The Challenges of Replacing U.S. Development Professionals with Direct Assistance

A Guest Post by Tonya  Giannoni, COO, DevTech Systems, Inc.

Published in the Professional Services Council September issue of Service Contractor, Tonya  Giannoni, the COO of DevTech Systems, Inc., talks about the challenges of replacing U.S. development professionals with direct assistance.  Giannoni argues that:

  • Direct assistance has not proven to be more effective than other strategies; and
  • The expertise of U.S. development firms and NGOs cannot be replaced effectively by cash transfers

The stated policy objective of direct assistance is to give money directly to local organizations to be more cost-effective and to build local capacity; however, Giannoni argues that there is “no empirical evidence that direct assistance is the only, or even best, way to directly serve those in need.”  A 2004 USAID report cited by Giannoni says that in most instances a recipient government lacks skilled staff, “has ineffective institutions and inappropriate economic policies, lacks an adequate financial management system, or suffers from high levels of corruption.” Transparency and accountability in direct assistance become major concerns when no established infrastructure exists to receive and distribute the aid.
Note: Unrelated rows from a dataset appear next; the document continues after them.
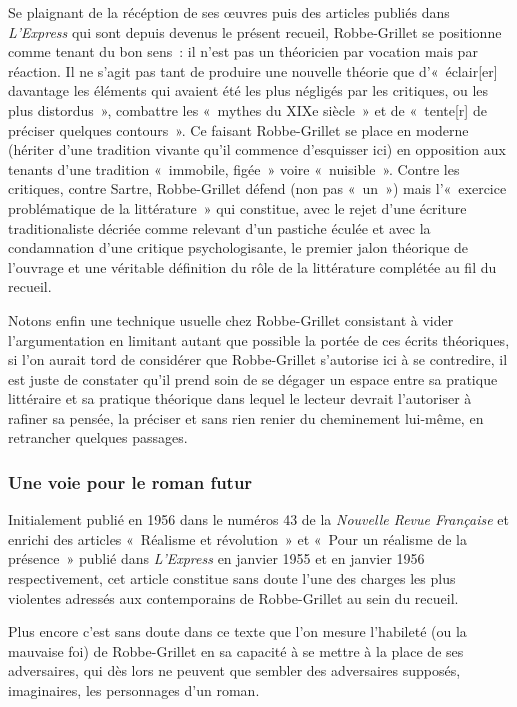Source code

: \documentclass[12pt, a4paper]{article}
\begin{document}
Se plaignant de la récéption de ses œuvres puis des articles publiés dans \textit{L'Express} qui sont depuis devenus le présent recueil, Robbe-Grillet se positionne comme tenant du bon sens~: il n'est pas un théoricien par vocation mais par réaction. Il ne s'agit pas tant de produire une nouvelle théorie que d'«~éclair[er] davantage les éléments qui avaient été les plus négligés par les critiques, ou les plus distordus~», combattre les «~mythes du XIXe siècle~» et de «~tente[r] de préciser quelques contours~». Ce faisant Robbe-Grillet se place en moderne (hériter d'une tradition vivante qu'il commence d'esquisser ici) en opposition aux tenants d'une tradition «~immobile, figée~» voire «~nuisible~». Contre les critiques, contre Sartre, Robbe-Grillet défend (non pas «~un~») mais l'«~exercice problématique de la littérature~» qui constitue, avec le rejet d'une écriture traditionaliste décriée comme relevant d'un pastiche éculée et avec la condamnation d'une critique psychologisante, le premier jalon théorique de l'ouvrage et une véritable définition du rôle de la littérature complétée au fil du recueil.

Notons enfin une technique usuelle chez Robbe-Grillet consistant à vider l'argumentation en limitant autant que possible la portée de ces écrits théoriques, si l'on aurait tord de considérer que Robbe-Grillet s'autorise ici à se contredire, il est juste de constater qu'il prend soin de se dégager un espace entre sa pratique littéraire et sa pratique théorique dans lequel le lecteur devrait l'autoriser à rafiner sa pensée, la préciser et sans rien renier du cheminement lui-même, en retrancher quelques passages.


\subsubsection{Une voie pour le roman futur}
Initialement publié en 1956 dans le numéros 43 de la\textit{ Nouvelle Revue Française} et enrichi des articles «~Réalisme et révolution~» et «~Pour un réalisme de la présence~» publié dans \textit{L'Express} en janvier 1955 et en janvier 1956 respectivement, cet article constitue sans doute l'une des charges les plus violentes adressés aux contemporains de Robbe-Grillet au sein du recueil.

Plus encore c'est sans doute dans ce texte que l'on mesure l'habileté (ou la mauvaise foi) de Robbe-Grillet en sa capacité à se mettre à la place de ses adversaires, qui dès lors ne peuvent que sembler des adversaires supposés, imaginaires, les personnages d'un roman.
\end{document}
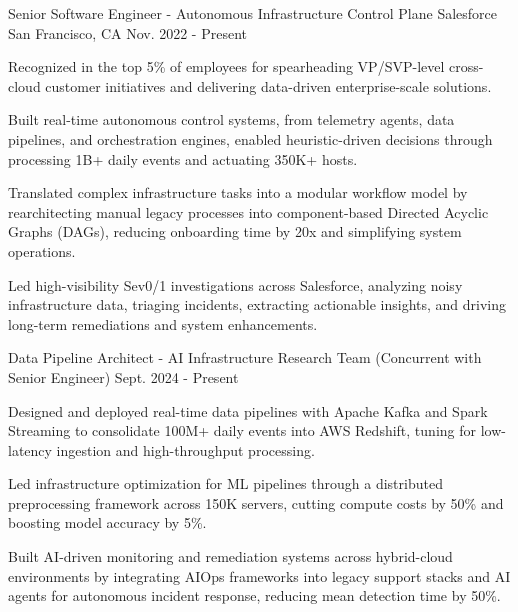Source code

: 

\renewcommand{\baselinestretch}{1.4} 
\begin{cventries}
  \cventry
    {Senior Software Engineer - Autonomous Infrastructure Control Plane}
    {Salesforce}
    {San Francisco, CA}
    {Nov. 2022 - Present}
    {
      \begin{cvitems}
        \item {Recognized in the top 5\% of employees for spearheading VP/SVP-level cross-cloud customer initiatives and delivering data-driven enterprise-scale solutions.}
        \item {Built real-time autonomous control systems, from telemetry agents, data pipelines, and orchestration engines, enabled heuristic-driven decisions through processing 1B+ daily events and actuating 350K+ hosts.}
        \item {Translated complex infrastructure tasks into a modular workflow model by rearchitecting manual legacy processes into component-based Directed Acyclic Graphs (DAGs), reducing onboarding time by 20x and simplifying system operations.}
        \item {Led high-visibility Sev0/1 investigations across Salesforce, analyzing noisy infrastructure data, triaging incidents, extracting actionable insights, and driving long-term remediations and system enhancements.}
      \end{cvitems}
    }

  \cventry
    {Data Pipeline Architect - AI Infrastructure Research Team \linebreak(Concurrent with Senior Engineer)}
    {}
    {}
    {Sept. 2024 - Present}
    {
      \begin{cvitems}
        \item {Designed and deployed real-time data pipelines with Apache Kafka and Spark Streaming to consolidate 100M+ daily events into AWS Redshift, tuning for low-latency ingestion and high-throughput processing.}
        \item {Led infrastructure optimization for ML pipelines through a distributed preprocessing framework across 150K servers, cutting compute costs by 50\% and boosting model accuracy by 5\%.}
        \item {Built AI-driven monitoring and remediation systems across hybrid-cloud environments by integrating AIOps frameworks into legacy support stacks and AI agents for autonomous incident response, reducing mean detection time by 50\%.}
      \end{cvitems}
    }


\end{cventries}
Picture1Giannoni argues that, “professional services expertise of the kind provided by U.S. development firms and voluntary organizations cannot be replaced effectively and expeditiously with cash transfers to foreign governments or local NGOs that are not prepared to handle them properly, efficiently, or transparently.” Giannoni argues to limit the amount of direct assistance provided to foreign countries unless they meet strict criteria to ensure transparency and accountability.  Additionally she argues that USAID needs to be empowered to take on these tasks.
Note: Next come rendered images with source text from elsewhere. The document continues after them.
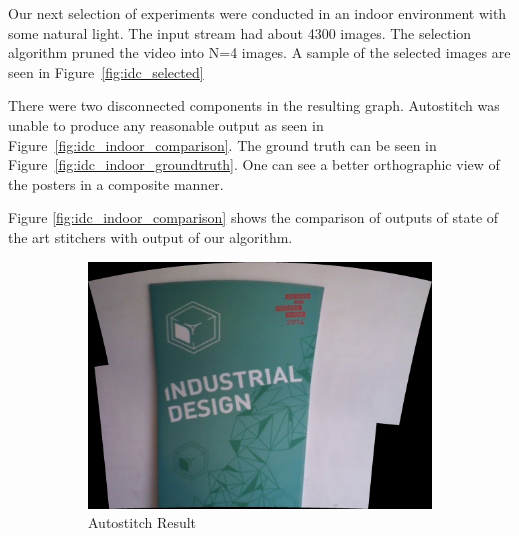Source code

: Our next selection of experiments were conducted in an indoor
environment with some natural light.  The input stream had about 4300
images. The selection algorithm pruned the video into N=4 images. A
sample of the selected images are seen in Figure~\ref{fig:idc_selected}

There were two disconnected components in the resulting graph.
Autostitch was unable to produce any reasonable output as seen in
Figure~\ref{fig:idc_indoor_comparison}.  The ground truth can be seen
in Figure~\ref{fig:idc_indoor_groundtruth}.  One can see a better
orthographic view of the posters in a composite manner.


Figure \ref{fig:idc_indoor_comparison} shows the comparison of outputs of state
of the art stitchers with output of our algorithm. 

\begin{figure}
\begin{subfigure}[b]{0.45\textwidth}
\includegraphics[width=\linewidth]{figures/idc_indoor/autostitch.jpg}
\caption{Autostitch Result}
\end{subfigure}
\begin{subfigure}[b]{0.45\textwidth}

\end{subfigure}
\end{figure}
She closes with an emphasis that cash assistance cannot be a replacement for development expertise, especially in areas that do not have the infrastructures to put the money to effective use.  “The core parameters of the Paris Declaration—alignment and country ownership—must be central to U.S. development assistance and is central to the mission of all of the U.S. entities that deliver professional services to partner governments and non-governmental organizations…cash transfers cannot replace U.S. diplomats, U.S. soldiers, or U.S. development professionals.”